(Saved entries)
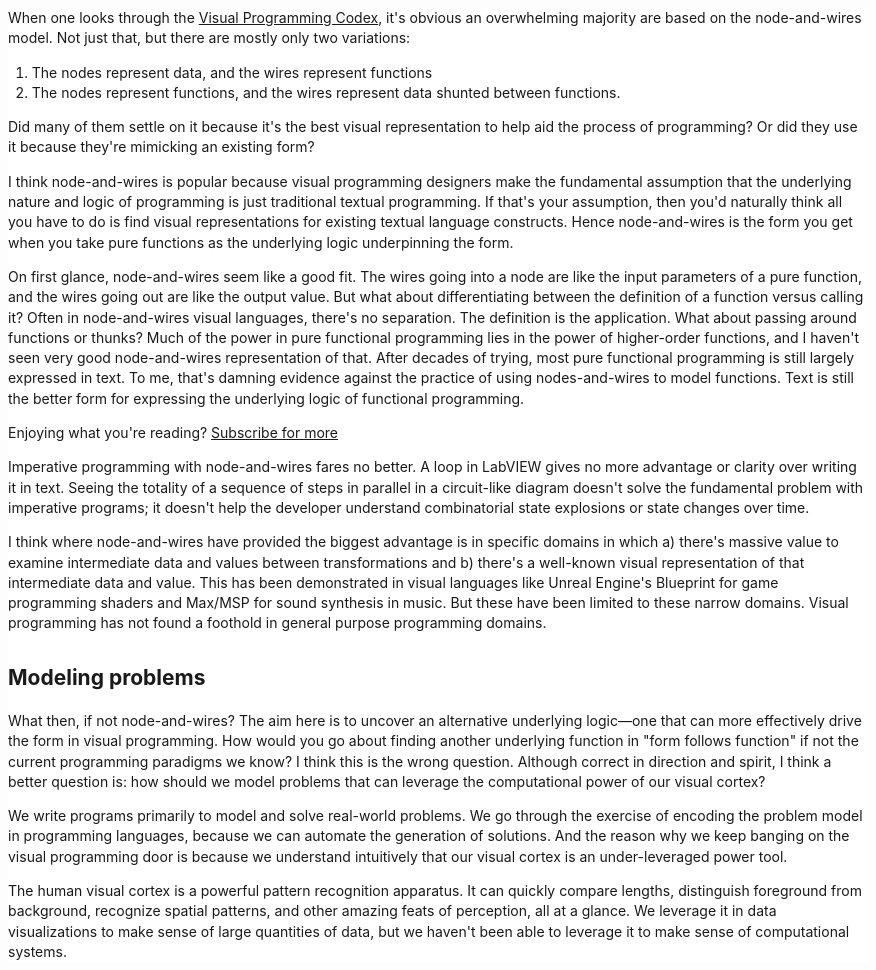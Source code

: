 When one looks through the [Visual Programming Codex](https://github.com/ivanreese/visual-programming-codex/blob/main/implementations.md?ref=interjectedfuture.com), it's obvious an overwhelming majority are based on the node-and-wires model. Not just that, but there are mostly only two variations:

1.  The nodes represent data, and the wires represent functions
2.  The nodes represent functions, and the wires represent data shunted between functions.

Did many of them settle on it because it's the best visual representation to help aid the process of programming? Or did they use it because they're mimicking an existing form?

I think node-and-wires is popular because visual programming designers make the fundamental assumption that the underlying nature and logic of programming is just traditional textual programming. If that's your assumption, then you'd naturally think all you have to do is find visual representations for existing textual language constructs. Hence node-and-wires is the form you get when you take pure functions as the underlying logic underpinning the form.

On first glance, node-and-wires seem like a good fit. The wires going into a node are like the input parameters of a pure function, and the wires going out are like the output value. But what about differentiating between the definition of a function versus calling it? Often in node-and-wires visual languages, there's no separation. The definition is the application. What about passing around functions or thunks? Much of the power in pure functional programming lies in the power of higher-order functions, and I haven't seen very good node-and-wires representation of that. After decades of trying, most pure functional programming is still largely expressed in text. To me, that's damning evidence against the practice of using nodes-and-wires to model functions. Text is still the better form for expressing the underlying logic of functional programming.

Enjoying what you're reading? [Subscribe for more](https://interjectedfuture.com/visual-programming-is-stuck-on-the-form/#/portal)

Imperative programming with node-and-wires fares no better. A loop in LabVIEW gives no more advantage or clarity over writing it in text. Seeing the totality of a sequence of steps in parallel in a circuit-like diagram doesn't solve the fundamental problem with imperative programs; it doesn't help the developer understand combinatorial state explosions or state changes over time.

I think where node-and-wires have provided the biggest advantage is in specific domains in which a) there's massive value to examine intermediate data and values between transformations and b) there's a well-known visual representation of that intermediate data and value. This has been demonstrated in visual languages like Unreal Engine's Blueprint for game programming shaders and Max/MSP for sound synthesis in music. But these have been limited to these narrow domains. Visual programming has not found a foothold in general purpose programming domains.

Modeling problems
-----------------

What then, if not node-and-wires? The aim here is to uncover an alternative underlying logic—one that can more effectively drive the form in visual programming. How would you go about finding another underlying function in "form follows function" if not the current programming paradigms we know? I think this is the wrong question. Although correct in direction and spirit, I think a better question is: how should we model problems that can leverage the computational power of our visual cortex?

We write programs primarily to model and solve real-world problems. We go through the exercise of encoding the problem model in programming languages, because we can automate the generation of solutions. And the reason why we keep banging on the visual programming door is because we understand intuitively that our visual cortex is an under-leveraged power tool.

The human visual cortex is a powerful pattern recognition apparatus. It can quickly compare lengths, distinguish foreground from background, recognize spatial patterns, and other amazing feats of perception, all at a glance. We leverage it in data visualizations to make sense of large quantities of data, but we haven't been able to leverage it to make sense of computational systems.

▸ YOUR ASSIGNMENT: Lines with the word "interjectedfuture": copy each one from the data above.

▸ OUTPUT FOR THIS TASK:
: When one looks through the [Visual Programming Codex](https://github.com/ivanreese/visual-programming-codex/blob/main/implementations.md?ref=interjectedfuture.com), it's obvious an overwhelming majority are based on the node-and-wires model. Not just that, but there are mostly only two variations:
Enjoying what you're reading? [Subscribe for more](https://interjectedfuture.com/visual-programming-is-stuck-on-the-form/#/portal)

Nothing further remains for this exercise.